La Escuela de Flamenco de Melilla inauguraba este lunes un nuevo curso que, según José Heredia, enfrentan “con muchísima ilusión”. La escuela surgió en 2013 y desde entonces, llevan trabajando para fomentar el flamenco en la ciudad. Hablamos con Heredia, director y músico, sobre el nuevo curso y lo que supone para la ciudad
-Ayer inauguraron el nuevo curso en la escuela. ¿Qué expectativas tienes para este año?
-Esperamos encontrar a estudiantes ilusionados y comprometidos con aprender y disfrutar del flamenco. Queremos que vean la escuela no solo como un lugar de aprendizaje, sino también como un espacio para desconectar y disfrutar de la música. La ilusión de los estudiantes es clave para el éxito del curso.
-Eres el director de la escuela de flamenco en Melilla. ¿Cómo surgió la idea de crear esta escuela?

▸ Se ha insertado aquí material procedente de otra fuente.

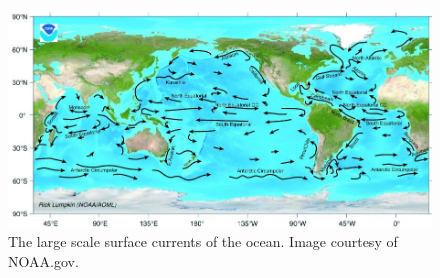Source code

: \begin{figure}%
  \begin{center}
    \includegraphics[scale=0.65]{Figures/WindDrivenCurrentsNOAA.pdf}%
    \caption{The large scale surface currents of the ocean. Image courtesy of
      NOAA.gov.}
    \label{fig:Currents}
  \end{center}
\end{figure}

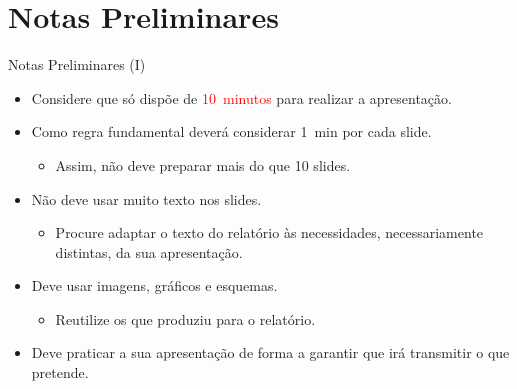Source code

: 
\section{Notas Preliminares}

\begin{frame}{Notas Preliminares (I)}

\setlstep{0.3cm}{0cm}{0cm}	%
\begin{itemize}
	\item Considere que só dispõe de \textcolor{red}{10~minutos} para realizar a apresentação.
	\item Como regra fundamental deverá considerar 1~min por cada slide.
	\begin{itemize}
		\item Assim, não deve preparar mais do que 10 slides.
	\end{itemize}
	\item Não deve usar muito texto nos slides.
	\begin{itemize}
		\item Procure adaptar o texto do relatório às necessidades, necessariamente distintas, da sua apresentação.
	\end{itemize}	
	\item Deve usar imagens, gráficos e esquemas.
	\begin{itemize}
		\item Reutilize os que produziu para o relatório.
	\end{itemize}	
	\item Deve praticar a sua apresentação de forma a garantir que irá transmitir o que pretende.
\end{itemize}

\end{frame}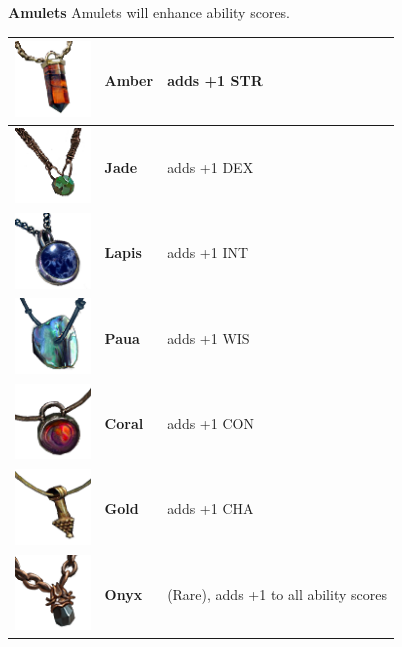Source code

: 

\textbf{Amulets} Amulets will enhance ability scores. \\

\begin{tabular}{m{2cm}m{3cm}m{4cm} } \hline
	\includegraphics[width=2cm]{../Pictures/Gameplay/Items/Wearables/Amulets/Amber_amulet_icon.png} & \textbf{Amber} & adds +1 STR \\ \hline
	\includegraphics[width=2cm]{../Pictures/Gameplay/Items/Wearables/Amulets/Jade_amulet_icon.png} & \textbf{Jade} & adds +1 DEX \\ \hline
	\includegraphics[width=2cm]{../Pictures/Gameplay/Items/Wearables/Amulets/Lapis_amulet_icon.png} & \textbf{Lapis} & adds +1 INT \\ \hline
	\includegraphics[width=2cm]{../Pictures/Gameplay/Items/Wearables/Amulets/Paua_amulet_icon.png} & \textbf{Paua} & adds +1 WIS \\ \hline
	\includegraphics[width=2cm]{../Pictures/Gameplay/Items/Wearables/Amulets/Coral_amulet_icon.png} & \textbf{Coral} & adds +1 CON \\ \hline
	\includegraphics[width=2cm]{../Pictures/Gameplay/Items/Wearables/Amulets/Gold_amulet_icon.png} & \textbf{Gold} & adds +1 CHA \\ \hline
	\includegraphics[width=2cm]{../Pictures/Gameplay/Items/Wearables/Amulets/Onyx_amulet_icon.png} & \textbf{Onyx} & (Rare), adds +1 to all ability scores \\ \hline
\end{tabular}

\clearpage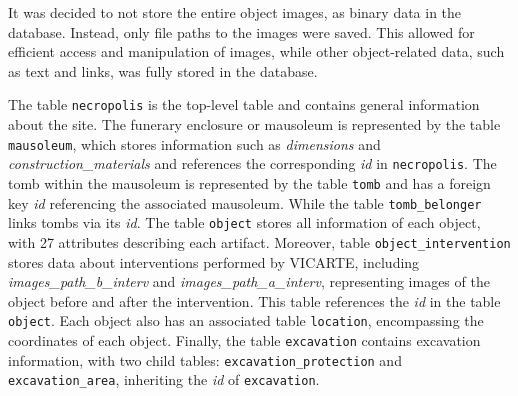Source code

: It was decided to not store the entire object images, as binary data in the database. Instead, only file paths to the images were saved. This allowed for efficient access and manipulation of images, while other object-related data, such as text and links, was fully stored in the database.



The table \texttt{necropolis} is the top-level table and contains general information about the site.  
The funerary enclosure or mausoleum is represented by the table \texttt{mausoleum}, which stores information such as \emph{dimensions} and \emph{construction\_materials} and references the corresponding \emph{id} in \texttt{necropolis}. The tomb within the mausoleum is represented by the table \texttt{tomb} and has a foreign key \emph{id} referencing the associated mausoleum.  
While the table \texttt{tomb\_belonger} links tombs via its \emph{id}. The table \texttt{object} stores all information of each object, with 27 attributes describing each artifact. 
Moreover, table \texttt{object\_intervention} stores data about interventions performed by \gls{VICARTE}, including \emph{images\_path\_b\_interv} and \emph{images\_path\_a\_interv}, representing images of the object before and after the intervention. This table references the \emph{id} in the table \texttt{object}. Each object also has an associated table \texttt{location}, encompassing the coordinates of each object.  
Finally, the table \texttt{excavation} contains excavation information, with two child tables: \texttt{excavation\_protection} and \texttt{excavation\_area}, inheriting the \emph{id} of \texttt{excavation}.  

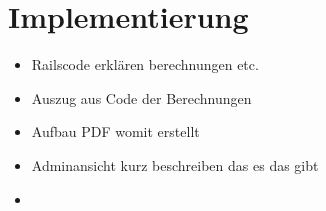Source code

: \part{Implementierung}
\begin{itemize}
 \item Railscode erkl\"aren berechnungen etc.
 \item Auszug aus Code der Berechnungen
 \item Aufbau PDF womit erstellt
 \item Adminansicht kurz beschreiben das es das gibt
 \item 
\end{itemize}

-La escuela de flamenco surgió hace 11 años a través del Instituto de la Cultura de la Ciudad, con el objetivo de fomentar el flamenco y de la mano de Rafael Carmona. Comenzamos con guitarra, percusión y cante. La escuela ha crecido en número y niveles, convirtiéndose en un referente para aprender y disfrutar del arte flamenco.
-¿Cómo definirías los niveles y modalidades de la escuela?
-Ofrecemos clases de guitarra, percusión flamenca (incluyendo cajón), y cante, con niveles principiantes, intermedios y avanzados. Cada nivel se adapta a las habilidades y conocimientos de los estudiantes, permitiendo su progresión y desarrollo en el arte flamenco.
-José, te destacas por reivindicar la cultura gitana en Melilla. ¿Cómo nació ese compromiso?
-Desde joven sentía que otras culturas estaban bien representadas, pero la cultura gitana no ocupaba el lugar que merecía. Desde 2011, me propuse cambiar eso a través del trabajo diario, la investigación y aportando datos que demuestran nuestra presencia desde el año 1600. Siempre he buscado mostrar que somos una cultura con historia, tradiciones y costumbres propias.
-¿Cómo influyó tu familia en este compromiso?
-Siempre me sentí orgulloso de mi familia, luchadora y que inculcó principios de amor y respeto. En casa se comentaba la falta de representación de la cultura gitana, lo que me motivó a trabajar para cambiar esa realidad.
-Recordando tus primeros pasos en la música, ¿recuerdas la primera vez que te subiste a las tablas?
-Desde pequeño tocaba la guitarra en casa y acompañaba a los mayores en cantes y reuniones. A los seis años, ya estaba tocando canciones. La música flamenca siempre ha sido una forma de expresar mis sentimientos y de identificarme con mi cultura.
-Hablando del flamenco, ¿qué significa para ti este arte y qué ha aportado a tu vida?
-El flamenco es mi forma de vida, mi expresión no verbal para comunicar emociones. Cuando uno está contento, coge la guitarra y a lo mejor la toca por bulería o por rumba. Y cuando uno está triste, pues la toca por seguidilla, o la toca por soleá.
El flamenco ha sido como la forma no verbal de poder expresarme. Ha enriquecido mi vida con experiencias bonitas y me ha permitido interpretar mis sentimientos a través de la música. Es un arte que se vive a diario, y que sigue enriqueciéndose con la fusión de culturas.
-¿Hay que tener algo especial para aprender flamenco?
– No solamente es querer, sino también trabajarlo. Los profesores y profesoras no tenemos una barita mágica. Además de venir a clase, hay que trabajar en casa los ejercicios para sacar adelante el trabajo y poder interpretar.
Nuestra intención como Escuela es principalmente que la gente aprenda, pero también es muy importante que disfruten.